Unordinary Ferromagnetic Phase Transitions in Mn- and Fe-doped Half-Heusler CoTiSb

Unordinary ferromagnetic character and high Curie temperature around 900 K have been detected for CoTi 1−xMxSb (M = Mn and Fe, x = 0.1) multiphases systems. The synthesis process was carried out at high temperature in evacuated quartz tubes. The x-ray powder diffraction analysis through Rietveld method was applied to refine the crystal structure. By manipulating the search match program, three nanocrystalline phases of CoTiSb (64.5%), CoSb (15.5%), and TiSb2 (20.5%) for Mn-doped system and CoTiSb (33%), Ti3Sb (35.3%), and CoTi2 (30.7%) for Fe-doped system were recognized. The term “phase” was used to address the coexistence of different stable chemical compositions for the same half-Heusler alloy. The scanning electron microscope (SEM) and the high-resolution transmission electron microscope (HR-TEM) were applied to characterize the morphology, size, shape, crystallinity and lattice spacing. Good matching was detected between the obtained d values using electron diffraction data and those calculated from x-ray analysis. Well defined nanocrystalline structure with average interatomic distances equaling 0.229 nm, 0.286 nm together with many successive rings with sharp diffraction spots characterized the Fe-doped system. In contrast, partially distorted structured planes and smeared halo surrounded by weak rings were detected in the Mn-doped system.

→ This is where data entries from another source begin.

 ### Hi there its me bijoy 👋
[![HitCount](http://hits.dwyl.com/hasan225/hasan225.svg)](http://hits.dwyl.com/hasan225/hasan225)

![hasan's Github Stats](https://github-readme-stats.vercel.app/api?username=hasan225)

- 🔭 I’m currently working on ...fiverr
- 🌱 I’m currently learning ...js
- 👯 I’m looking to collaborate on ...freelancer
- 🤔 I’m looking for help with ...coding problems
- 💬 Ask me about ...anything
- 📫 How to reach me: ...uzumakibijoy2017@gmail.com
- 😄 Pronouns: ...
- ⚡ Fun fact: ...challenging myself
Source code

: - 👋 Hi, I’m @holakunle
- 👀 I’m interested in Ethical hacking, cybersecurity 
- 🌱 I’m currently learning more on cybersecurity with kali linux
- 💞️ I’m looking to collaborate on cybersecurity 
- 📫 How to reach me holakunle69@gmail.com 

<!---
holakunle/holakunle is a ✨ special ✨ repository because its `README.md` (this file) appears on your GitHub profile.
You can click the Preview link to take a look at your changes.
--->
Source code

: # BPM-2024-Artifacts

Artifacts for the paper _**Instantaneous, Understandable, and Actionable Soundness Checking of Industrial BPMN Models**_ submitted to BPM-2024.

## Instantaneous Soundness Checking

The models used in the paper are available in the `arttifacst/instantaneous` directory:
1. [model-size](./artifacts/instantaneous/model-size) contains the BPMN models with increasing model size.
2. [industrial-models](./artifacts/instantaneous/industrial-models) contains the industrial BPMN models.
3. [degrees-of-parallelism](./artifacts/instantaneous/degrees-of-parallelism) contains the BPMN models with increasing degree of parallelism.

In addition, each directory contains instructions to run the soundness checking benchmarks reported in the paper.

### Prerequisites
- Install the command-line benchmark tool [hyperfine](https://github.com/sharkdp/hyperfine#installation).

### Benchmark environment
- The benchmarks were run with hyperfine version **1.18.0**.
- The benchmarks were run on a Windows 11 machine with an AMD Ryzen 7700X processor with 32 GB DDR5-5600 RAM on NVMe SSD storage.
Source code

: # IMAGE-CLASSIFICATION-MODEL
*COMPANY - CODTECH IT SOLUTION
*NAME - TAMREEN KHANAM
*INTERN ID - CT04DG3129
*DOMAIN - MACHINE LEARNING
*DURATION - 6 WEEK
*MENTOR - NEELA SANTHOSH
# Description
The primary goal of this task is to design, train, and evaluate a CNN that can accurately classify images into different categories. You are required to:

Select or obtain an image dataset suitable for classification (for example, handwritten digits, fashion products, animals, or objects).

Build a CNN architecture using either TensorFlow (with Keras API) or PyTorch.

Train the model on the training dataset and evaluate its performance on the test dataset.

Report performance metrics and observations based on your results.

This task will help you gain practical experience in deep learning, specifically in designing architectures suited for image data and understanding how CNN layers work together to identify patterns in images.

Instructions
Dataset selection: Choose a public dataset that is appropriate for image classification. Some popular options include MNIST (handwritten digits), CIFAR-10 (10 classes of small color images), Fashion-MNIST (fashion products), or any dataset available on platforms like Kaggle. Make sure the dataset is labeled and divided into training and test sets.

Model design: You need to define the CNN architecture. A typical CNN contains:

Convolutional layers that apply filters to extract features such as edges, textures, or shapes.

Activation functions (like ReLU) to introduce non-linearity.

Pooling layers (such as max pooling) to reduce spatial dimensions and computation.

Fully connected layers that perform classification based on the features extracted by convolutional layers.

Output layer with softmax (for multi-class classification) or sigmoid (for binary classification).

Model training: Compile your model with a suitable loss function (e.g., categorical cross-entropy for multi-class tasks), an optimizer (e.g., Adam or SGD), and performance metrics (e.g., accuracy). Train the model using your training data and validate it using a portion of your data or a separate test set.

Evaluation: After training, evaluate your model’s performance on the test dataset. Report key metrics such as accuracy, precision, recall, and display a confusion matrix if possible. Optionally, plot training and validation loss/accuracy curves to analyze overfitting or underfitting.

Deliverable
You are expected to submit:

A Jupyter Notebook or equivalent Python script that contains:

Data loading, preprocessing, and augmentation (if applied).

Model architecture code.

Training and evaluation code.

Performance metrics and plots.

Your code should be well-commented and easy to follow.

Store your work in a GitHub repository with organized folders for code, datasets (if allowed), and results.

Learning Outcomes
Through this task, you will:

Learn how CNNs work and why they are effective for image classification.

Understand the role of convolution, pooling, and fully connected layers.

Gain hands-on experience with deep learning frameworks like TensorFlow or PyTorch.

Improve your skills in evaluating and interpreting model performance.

Thermo-magnetic measurements (M-T) were performed for both systems. In addition to Curie transition, many magnetic phase transitions were detected and confirmed through the ΔM/ ΔT vs. T relationship. The field-dependence magnetization (M-H) was measured at different temperatures. The M-H hysteresis loops showed the ferromagnetic character for both systems. Tentative magnetic phase diagrams are suggested as a guide for future research.